Ja, solche Fälle sind mir bekannt. Durch die staatlichen Vorgaben, dass bei Proben und in Veranstaltungen mindestens 2G gewährleistet sein muss, ist das unausweichlich. Es geht ja darum, den gesundheitlichen Schutz von Ungeimpften zu gewährleisten ebenso wie den Schutz der Allgemeinheit vor der Überlastung des Gesundheitssystems. Ungeimpfte sind nach allem, was wir wissen, in dieser Pandemiesituation einem wesentlich höheren Ansteckungs- und Verbreitungsrisiko ausgesetzt. Ich habe volles Verständnis dafür, wenn sich zum Beispiel ein Chor aus dieser gesamtgesellschaft­lichen Solidarität heraus jetzt noch vorsichtiger verhält, als es nach den Regelungen möglich ist. 

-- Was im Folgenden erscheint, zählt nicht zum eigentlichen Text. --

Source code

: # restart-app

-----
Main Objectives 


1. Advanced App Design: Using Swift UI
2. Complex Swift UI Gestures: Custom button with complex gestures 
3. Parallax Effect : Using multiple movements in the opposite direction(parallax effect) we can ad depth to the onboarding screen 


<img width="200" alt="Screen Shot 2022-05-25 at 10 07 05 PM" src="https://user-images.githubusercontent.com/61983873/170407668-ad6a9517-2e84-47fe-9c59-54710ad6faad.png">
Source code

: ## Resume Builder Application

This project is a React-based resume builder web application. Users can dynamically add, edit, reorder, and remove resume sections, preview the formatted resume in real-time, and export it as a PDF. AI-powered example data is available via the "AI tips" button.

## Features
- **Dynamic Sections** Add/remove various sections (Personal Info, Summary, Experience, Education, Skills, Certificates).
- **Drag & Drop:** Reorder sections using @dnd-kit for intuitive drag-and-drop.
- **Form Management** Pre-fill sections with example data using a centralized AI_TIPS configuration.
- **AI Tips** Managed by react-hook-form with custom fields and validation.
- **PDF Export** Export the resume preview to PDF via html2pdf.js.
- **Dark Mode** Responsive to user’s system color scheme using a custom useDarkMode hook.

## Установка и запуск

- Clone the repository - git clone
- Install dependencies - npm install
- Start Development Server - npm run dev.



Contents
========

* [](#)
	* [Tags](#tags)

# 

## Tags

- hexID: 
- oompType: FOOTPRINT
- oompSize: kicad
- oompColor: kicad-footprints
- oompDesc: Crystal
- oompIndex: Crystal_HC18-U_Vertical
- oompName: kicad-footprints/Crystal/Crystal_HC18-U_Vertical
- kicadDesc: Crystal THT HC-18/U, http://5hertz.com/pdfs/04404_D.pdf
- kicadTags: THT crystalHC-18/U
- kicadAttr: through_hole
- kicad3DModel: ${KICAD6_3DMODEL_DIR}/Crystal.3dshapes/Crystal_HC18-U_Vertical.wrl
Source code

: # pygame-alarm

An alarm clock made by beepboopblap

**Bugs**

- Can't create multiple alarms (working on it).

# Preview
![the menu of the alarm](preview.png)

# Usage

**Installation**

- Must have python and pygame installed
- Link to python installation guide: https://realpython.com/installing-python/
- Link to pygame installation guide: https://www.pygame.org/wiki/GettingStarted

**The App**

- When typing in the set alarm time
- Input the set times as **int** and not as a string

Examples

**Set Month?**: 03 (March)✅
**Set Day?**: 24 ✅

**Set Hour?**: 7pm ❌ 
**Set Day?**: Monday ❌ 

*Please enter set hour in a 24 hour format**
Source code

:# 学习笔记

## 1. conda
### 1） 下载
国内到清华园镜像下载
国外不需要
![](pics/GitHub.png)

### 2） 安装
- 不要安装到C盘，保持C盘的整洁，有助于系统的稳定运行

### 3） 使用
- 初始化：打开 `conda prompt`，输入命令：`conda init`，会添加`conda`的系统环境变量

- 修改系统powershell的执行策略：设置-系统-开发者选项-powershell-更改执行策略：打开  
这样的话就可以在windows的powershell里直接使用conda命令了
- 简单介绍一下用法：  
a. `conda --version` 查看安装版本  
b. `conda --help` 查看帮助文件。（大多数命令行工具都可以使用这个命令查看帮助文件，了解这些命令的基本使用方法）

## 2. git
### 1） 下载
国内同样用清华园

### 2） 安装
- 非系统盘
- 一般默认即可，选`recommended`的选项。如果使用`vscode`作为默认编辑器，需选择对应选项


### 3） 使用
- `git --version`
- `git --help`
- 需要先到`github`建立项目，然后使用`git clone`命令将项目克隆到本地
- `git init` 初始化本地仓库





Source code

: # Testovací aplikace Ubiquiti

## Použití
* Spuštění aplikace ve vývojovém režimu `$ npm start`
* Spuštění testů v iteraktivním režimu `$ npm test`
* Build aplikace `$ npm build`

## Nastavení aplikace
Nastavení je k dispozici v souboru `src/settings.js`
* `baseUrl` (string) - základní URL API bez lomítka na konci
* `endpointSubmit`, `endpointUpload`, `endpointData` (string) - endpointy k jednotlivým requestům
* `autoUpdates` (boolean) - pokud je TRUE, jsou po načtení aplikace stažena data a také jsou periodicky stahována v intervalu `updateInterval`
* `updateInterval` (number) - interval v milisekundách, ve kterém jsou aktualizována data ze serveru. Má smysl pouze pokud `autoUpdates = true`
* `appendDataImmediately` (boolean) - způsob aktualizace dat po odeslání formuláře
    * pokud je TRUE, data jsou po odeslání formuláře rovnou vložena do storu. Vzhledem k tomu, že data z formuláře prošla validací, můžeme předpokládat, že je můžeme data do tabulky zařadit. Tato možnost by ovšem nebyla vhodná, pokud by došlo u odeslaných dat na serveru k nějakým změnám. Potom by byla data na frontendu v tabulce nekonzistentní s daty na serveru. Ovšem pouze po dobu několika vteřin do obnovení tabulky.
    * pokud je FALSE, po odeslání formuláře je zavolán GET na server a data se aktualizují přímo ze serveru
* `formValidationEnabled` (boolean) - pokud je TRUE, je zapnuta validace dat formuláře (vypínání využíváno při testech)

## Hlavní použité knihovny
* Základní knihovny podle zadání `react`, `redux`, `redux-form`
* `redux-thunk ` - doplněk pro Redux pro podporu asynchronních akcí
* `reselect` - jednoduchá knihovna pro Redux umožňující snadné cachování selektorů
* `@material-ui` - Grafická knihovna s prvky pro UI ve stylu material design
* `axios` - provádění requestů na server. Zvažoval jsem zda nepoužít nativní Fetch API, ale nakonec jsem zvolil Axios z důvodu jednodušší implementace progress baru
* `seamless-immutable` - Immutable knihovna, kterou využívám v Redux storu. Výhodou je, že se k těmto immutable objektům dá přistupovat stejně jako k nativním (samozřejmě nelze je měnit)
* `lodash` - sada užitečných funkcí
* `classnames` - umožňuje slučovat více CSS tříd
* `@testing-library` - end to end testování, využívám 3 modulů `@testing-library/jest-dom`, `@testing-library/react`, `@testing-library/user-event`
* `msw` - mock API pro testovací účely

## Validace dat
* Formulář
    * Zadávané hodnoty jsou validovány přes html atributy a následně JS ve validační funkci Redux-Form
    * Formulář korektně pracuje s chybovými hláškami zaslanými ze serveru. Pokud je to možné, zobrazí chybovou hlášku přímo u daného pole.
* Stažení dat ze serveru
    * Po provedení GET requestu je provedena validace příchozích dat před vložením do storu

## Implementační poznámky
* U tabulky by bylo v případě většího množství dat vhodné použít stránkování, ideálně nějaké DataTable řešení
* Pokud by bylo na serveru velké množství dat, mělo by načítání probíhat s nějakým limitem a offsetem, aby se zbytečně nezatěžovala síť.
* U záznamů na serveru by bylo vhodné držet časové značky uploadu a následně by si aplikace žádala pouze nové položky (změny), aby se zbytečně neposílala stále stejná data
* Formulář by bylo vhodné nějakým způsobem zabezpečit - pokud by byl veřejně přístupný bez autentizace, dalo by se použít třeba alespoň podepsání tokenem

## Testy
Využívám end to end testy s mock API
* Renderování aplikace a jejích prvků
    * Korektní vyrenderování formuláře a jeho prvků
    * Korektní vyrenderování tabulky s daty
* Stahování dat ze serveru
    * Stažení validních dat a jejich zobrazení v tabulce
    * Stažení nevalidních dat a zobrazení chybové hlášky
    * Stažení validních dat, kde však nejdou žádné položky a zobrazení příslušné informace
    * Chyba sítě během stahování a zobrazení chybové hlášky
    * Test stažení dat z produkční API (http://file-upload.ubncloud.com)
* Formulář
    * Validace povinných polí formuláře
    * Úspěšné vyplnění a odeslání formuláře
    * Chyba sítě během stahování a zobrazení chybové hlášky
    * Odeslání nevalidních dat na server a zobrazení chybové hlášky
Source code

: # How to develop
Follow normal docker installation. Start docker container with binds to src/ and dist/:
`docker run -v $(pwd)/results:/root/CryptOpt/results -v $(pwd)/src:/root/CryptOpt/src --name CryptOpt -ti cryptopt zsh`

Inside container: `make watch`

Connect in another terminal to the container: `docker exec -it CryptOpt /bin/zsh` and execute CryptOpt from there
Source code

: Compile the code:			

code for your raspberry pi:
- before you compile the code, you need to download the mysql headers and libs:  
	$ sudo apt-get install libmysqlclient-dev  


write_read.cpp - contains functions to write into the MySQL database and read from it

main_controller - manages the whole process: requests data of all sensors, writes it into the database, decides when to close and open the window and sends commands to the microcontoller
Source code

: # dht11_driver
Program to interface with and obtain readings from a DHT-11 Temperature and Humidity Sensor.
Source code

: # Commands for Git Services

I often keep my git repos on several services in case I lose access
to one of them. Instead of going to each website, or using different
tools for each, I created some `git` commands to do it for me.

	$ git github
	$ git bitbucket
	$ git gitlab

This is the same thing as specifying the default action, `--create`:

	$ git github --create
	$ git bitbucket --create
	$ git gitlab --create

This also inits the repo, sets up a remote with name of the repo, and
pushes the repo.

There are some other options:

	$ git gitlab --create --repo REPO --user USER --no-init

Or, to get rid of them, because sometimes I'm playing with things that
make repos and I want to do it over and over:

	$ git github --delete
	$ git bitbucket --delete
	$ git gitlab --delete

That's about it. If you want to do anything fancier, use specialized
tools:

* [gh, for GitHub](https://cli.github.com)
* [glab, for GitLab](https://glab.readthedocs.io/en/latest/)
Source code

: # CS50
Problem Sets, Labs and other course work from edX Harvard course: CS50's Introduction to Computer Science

Was hat die Kirchenmusik aus der Vergangenheit lernen können? 

Die Erfahrungen aus den ersten Wellen waren schädlich für den gesamten Kulturbereich und damit auch für die Kirchenmusik. Das hat uns aber auch robuster gemacht. Diese Erfahrungen können uns nun helfen, die gegenwärtige Welle zu überstehen und das, was wir in den ersten Wellen an neuen Möglichkeiten für die Arbeit gelernt haben, wieder einzusetzen. 

Dennoch denke ich, dass diese Welle nochmal die Belastungen für die Personen und Ensembles und für deren Motivation erhöht. Umso wichtiger ist es, dass wir weiter durchhalten. Und dass wir als ganze Kirche wie in den einzelnen Gemeinden, trotz aller Unterschiedlichkeit in der Bewertung mancher Maßnahmen, uns den Zusammenhalt und den Willen bewahren, diese Krise gemeinsam zu meistern. Das gemeinsame Feiern von Gottesdiensten ist dafür ein wichtiger Erfahrungsraum. Ich setze mich dafür ein, dass in unseren Gottesdiensten selbst in einer sehr angespannten Pandemielage weiterhin ein verantwortbares Minimum an Musik möglich ist, ausgeführt durch bestens geschützte Musizierende.

Gunter Kennel ist Landeskirchenmusikdirektor der EKBO.